### PROBLEM DETAILS
Across the listing below, count the lines with "Login" in them. Write nothing but the number.

[Start of section]

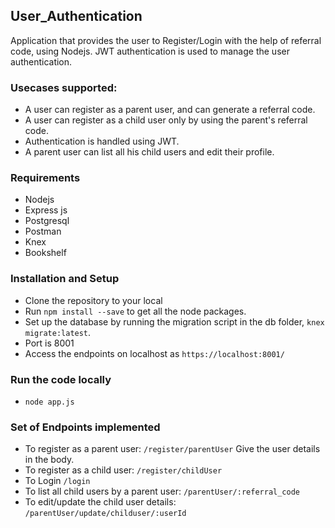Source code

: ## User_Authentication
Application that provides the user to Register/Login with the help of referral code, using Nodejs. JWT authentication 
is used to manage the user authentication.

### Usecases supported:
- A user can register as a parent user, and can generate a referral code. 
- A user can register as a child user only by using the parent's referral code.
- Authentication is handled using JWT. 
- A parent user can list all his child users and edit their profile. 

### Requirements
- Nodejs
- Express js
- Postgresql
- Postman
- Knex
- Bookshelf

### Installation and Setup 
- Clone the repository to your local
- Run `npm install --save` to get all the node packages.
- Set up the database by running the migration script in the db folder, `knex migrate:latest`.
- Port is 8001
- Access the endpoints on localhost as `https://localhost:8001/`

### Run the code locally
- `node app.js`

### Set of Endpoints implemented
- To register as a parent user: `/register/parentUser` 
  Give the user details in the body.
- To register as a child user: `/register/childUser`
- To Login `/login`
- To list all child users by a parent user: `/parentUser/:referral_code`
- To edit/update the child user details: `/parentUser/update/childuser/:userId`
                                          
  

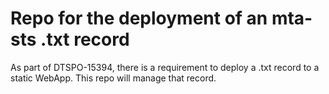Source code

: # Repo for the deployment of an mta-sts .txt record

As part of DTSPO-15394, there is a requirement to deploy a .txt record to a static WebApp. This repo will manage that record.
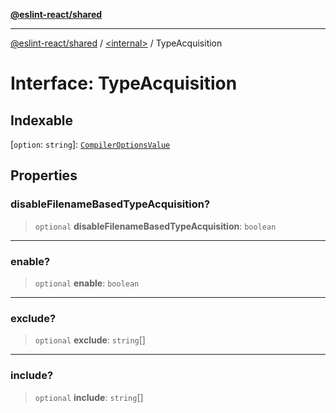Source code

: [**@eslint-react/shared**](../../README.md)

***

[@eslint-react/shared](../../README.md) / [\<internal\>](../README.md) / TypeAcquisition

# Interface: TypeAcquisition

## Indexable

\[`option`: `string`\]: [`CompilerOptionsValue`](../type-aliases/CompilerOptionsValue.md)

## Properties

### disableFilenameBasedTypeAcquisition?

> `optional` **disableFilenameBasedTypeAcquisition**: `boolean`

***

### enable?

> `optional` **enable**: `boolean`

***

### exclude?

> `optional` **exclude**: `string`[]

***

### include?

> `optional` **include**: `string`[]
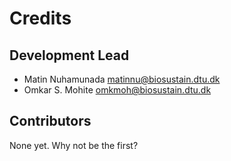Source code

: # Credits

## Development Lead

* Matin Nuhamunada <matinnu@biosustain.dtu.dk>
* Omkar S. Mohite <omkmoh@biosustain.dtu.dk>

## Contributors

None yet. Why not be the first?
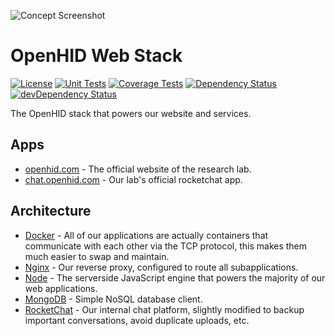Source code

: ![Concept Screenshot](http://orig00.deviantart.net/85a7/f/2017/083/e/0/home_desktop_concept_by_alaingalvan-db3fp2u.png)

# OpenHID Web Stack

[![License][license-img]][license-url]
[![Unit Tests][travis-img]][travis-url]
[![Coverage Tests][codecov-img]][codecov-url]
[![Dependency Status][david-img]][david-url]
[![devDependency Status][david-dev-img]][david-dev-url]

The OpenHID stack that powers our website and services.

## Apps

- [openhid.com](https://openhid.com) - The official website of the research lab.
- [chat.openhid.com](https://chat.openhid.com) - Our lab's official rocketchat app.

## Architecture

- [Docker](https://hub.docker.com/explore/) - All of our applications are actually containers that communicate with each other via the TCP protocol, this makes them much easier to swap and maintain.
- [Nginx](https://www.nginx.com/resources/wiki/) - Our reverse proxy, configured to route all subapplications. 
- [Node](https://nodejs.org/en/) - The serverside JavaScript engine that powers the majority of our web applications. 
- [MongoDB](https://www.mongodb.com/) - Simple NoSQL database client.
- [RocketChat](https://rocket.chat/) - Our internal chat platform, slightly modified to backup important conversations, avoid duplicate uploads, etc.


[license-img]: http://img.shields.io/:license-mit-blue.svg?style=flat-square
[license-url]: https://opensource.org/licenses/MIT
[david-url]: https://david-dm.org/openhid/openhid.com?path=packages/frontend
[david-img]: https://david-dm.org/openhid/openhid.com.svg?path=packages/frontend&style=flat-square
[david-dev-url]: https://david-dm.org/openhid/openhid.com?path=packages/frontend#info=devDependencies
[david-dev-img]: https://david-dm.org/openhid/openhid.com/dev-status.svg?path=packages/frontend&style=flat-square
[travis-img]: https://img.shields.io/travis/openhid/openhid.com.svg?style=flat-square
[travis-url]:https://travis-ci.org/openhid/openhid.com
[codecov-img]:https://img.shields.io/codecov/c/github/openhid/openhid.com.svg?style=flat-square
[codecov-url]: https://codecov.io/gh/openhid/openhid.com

[End of section]

### WRITTEN RESPONSE
2